Il suo furore non ha conosciuto scuole o correnti. Vedova, a suo tempo, aveva rimesso in discussione il Futurismo, e la sua partecipazione a Corrente, a Oltre Guernica, al Fronte nuovo delle arti, al Gruppo degli Otto, all’ Action painting, all’ Art brut, sino all’ Informale coi quali aveva avuto sempre un rapporto di scambio, mai di subordine. In realtà, Vedova ha sempre agito come una forza della natura. L'artista veneziano viveva i suoi dipinti. Una pennellata era un colpo di nervi, un gesto bilioso e selvaggio. E del selvaggio aveva anche l’aspetto, l’istinto vigile. Natura e carattere si fondevano, diventavano ritmo. Angoscia e lirismo, lucidità e pazzia. Di un finto pazzo, però, che in realtà era un genio.

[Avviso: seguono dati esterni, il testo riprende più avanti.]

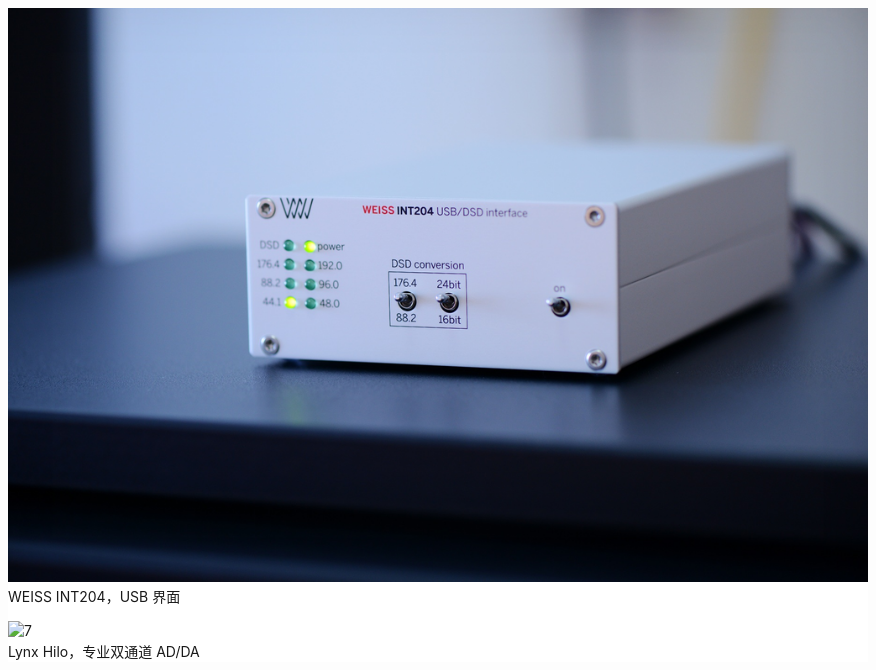 ![6](<../../assets/Popular%20Science%20and%20Miscellaneous%20Talks%20on%20Planar%20Magnetic%20Headphones%20(Part%202)/6.jpg>)  
WEISS INT204，USB 界面

![7](<../../assets/Popular%20Science%20and%20Miscellaneous%20Talks%20on%20Planar%20Magnetic%20Headphones%20(Part%202)/7.jpg>)  
Lynx Hilo，专业双通道 AD/DA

Nasce da una famiglia e si forma come pittore prevalentemente da autodidatta. Da ragazzo tenta svariati mestieri, in fabbrica, presso un fotografo, un restauratore. Alla metà degli anni Trenta inizia a disegnare e a dipingere con grande intensità, privilegiando, come soggetti, prospettive, architetture, figure e molti autoritratti. Nel 1936-37 è ospite di uno zio a Roma dove frequenta la Scuola Libera di Nudo di Amedeo Bocchi, quindi trascorre un periodo a Firenze frequentando con poca assiduità una scuola libera. Nel 1942 espone tre quadri al Premio Bergamo. L’anno seguente tiene una mostra di disegni alla galleria La Spiga, subito chiusa dalla polizia segreta fascista.
Negli anni 1944-45 partecipa attivamente alla Resistenza e nei lavori di questi anni si nota già un segno più vigoroso. Nel 1946 firma a Milano il Manifesto del realismo ed è a Venezia tra i fondatori della “Nuova secessione italiana”. Inizia la partecipazione ad una serie di mostre collettive internazionali, tra cui la Biennale di Venezia nel 1948 e nel 1950, la Biennale di San Paolo nel 1951, ancora la Biennale veneziana nel 1952, Documenta di Kassel nel 1955; rassegne a cui parteciperà in diverse altre edizioni. Crea collages materici e assemblages e lavora in ambito informale con un’intensa gestualità sulla scala cromatica dei bianchi e dei neri, con inserimento dei rossi. Realizza il “Ciclo della protesta” e il “Ciclo della natura”. Nel 1954 partecipa alla II Biennale di S. Paolo del Brasile e gli viene conferito un premio che gli permette di trascorrere tre mesi in Brasile. Qui viene fortemente colpito dalla realtà delle zone interne del Sudamerica e dal Carnevale di Rio.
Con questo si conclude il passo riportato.